So I realized I don’t want to write, per se, AD&D in Space, or Pathfinder in Space… I want to write Spacehack, or something close to it. I want to capture the kind of universe implied, but never clearly defined, in Star Rovers and the Arduin miniatures line. I want to pull from the same kind of influences that produced Encounter Critical, but not as a parody. I also realized I want elements of the first edition of Warhammer 40K, before it started taking itself too seriously — space dwarves and space elves and space vampires. I want bounty hunters and space ninjas. I want it all… and I want it wrapped in a system that’s actually playable and that satisfies the things I look for in a game, as a player and as a GM.
At this point in the very mercurial development process, it looks a lot like AD&D 1e after going through a radioactive blender. We’ve got descending armor class (-10 is better than 2, and a +2 bonus to your AC lowers your AC by 2), attack charts cross-indexing level and AC (what the hell’s a thayko, anyway?) using a roll-under D20 mechanic, roll-over saving throws, and a skill system shamelessly borrowed from Hackmaster (in terms of some mechanical ideas, no text is copied and the actual implementation differs in many ways, let’s be clear here).
Some of the mechanics are deliberately more obtuse, contradictory, or idiosyncratic than they need to be… that’s a big part of the spirit of the era. Percentile systems, roll-under systems, roll-over systems… I’ve got ’em all. My hope is that the different types of mechanics will be siloed enough that you won’t actually have trouble figuring out what to use in play or how to resolve any situation the rules don’t explicitly cover.
I’ve also finally got the tone right, the authorial voice. If anyone thought Earth Delta was written with a bit too much snark… well, I’ve got the ghost of Gary Gygax whispering in one ear, Gary at his most authoritative and belligerent, the early Gary of the AD&D 1e DMG and the fire-spewing editorials in The Dragon, and David Hargrave whispering in the other ear. (The fact my writing in no way compares to theirs in quality and imagination is best attributed to poor communication from the spirit world, and it should be considered no failure of their talents that I am a poor, poor, copy of the departed masters.)
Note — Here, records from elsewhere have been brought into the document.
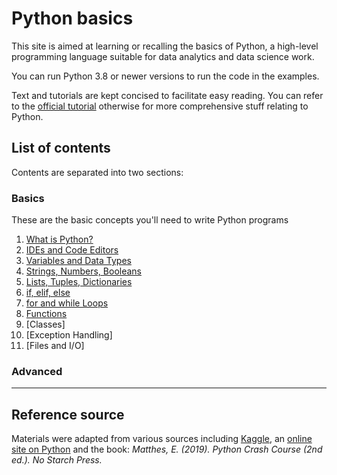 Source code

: # Python basics

This site is aimed at learning or recalling the basics of Python, a high-level programming language suitable for data analytics and data science work. 

You can run Python 3.8 or newer versions to run the code in the examples.

Text and tutorials are kept concised to facilitate easy reading. You can refer to the [official tutorial](https://docs.python.org/3/tutorial/index.html) otherwise for more comprehensive stuff relating to Python. 


## List of contents

Contents are separated into two sections:

### Basics

These are the basic concepts you'll need to write Python programs

1. [What is Python?](https://github.com/colinat/Python/blob/main/basics/what-is-python.md)
2. [IDEs and Code Editors](https://github.com/colinat/Python/blob/main/basics/ides-and-code-editors.md)
3. [Variables and Data Types](https://github.com/colinat/Python/blob/main/basics/variables-and-data-types.md)
4. [Strings, Numbers, Booleans](https://github.com/colinat/Python/blob/main/basics/strings-numbers-and-booleans.md)
4. [Lists, Tuples, Dictionaries](https://github.com/colinat/Python/blob/main/basics/lists-tuples-dictionaries.md)
5. [if, elif, else](https://github.com/colinat/Python/blob/main/basics/if-elif-else.md)
6. [for and while Loops](https://github.com/colinat/Python/blob/main/basics/for-and-while-loops.md)
7. [Functions](https://github.com/colinat/Python/blob/main/basics/functions.md)
8. [Classes]
9. [Exception Handling]
10. [Files and I/O]


### Advanced

---







## Reference source

Materials were adapted from various sources including [Kaggle](https://www.kaggle.com/), an [online site on Python](https://python-textbok.readthedocs.io/en/1.0/index.html) and the book: *Matthes, E. (2019). Python Crash Course (2nd ed.). No Starch Press.*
Here’s a sample… this may end up highly changed as the editing process continues, and certainly the raw mechanics will be tweaked a lot, but I simply like the tone of it all:
If you roll a natural 20 (that is, the number “20” is the number showing. Does this really need to be explained to you?), you have scored a critical hit if the modified roll would have hit the target’s Armor Class (so if you needed a 24 to hit, and you had total bonuses of +5, so your modified roll was 25, then, this is a critical hit). If the modified roll would have missed (say, you needed a 30 to hit his AC), then a natural 20 is just a normal, run of the mill hit, and, by the way, if you’re missing when you roll a freakin’ 20, this means that the guy you’re fighting is way out of your league, or you’re a blind epileptic diplomat using a weapon you have no proficiency with, or both. Run, you idiot! Where was I?
Oh yeah, Critical Hits.
Your basic, run of the mill critical hit is a Grade A critical. For every 3 points by which your modified roll exceeds the number needed to hit, the critical improves one Grade, so if you needed a 15 to hit and your modified roll was a 26, you scored a Grade E critical! (There are some things which can reduce a critical grade; a critical reduced below Grade A is Grade 0 (that’s “Zero”, not “O”). Grade 0 criticals are kind of “Participation Ribbon” criticals. You showed up, so you get a token to soothe your fragile little ego. Anything reduced below Grade 0 isn’t even a critical, it’s just an average hit. Better luck next time.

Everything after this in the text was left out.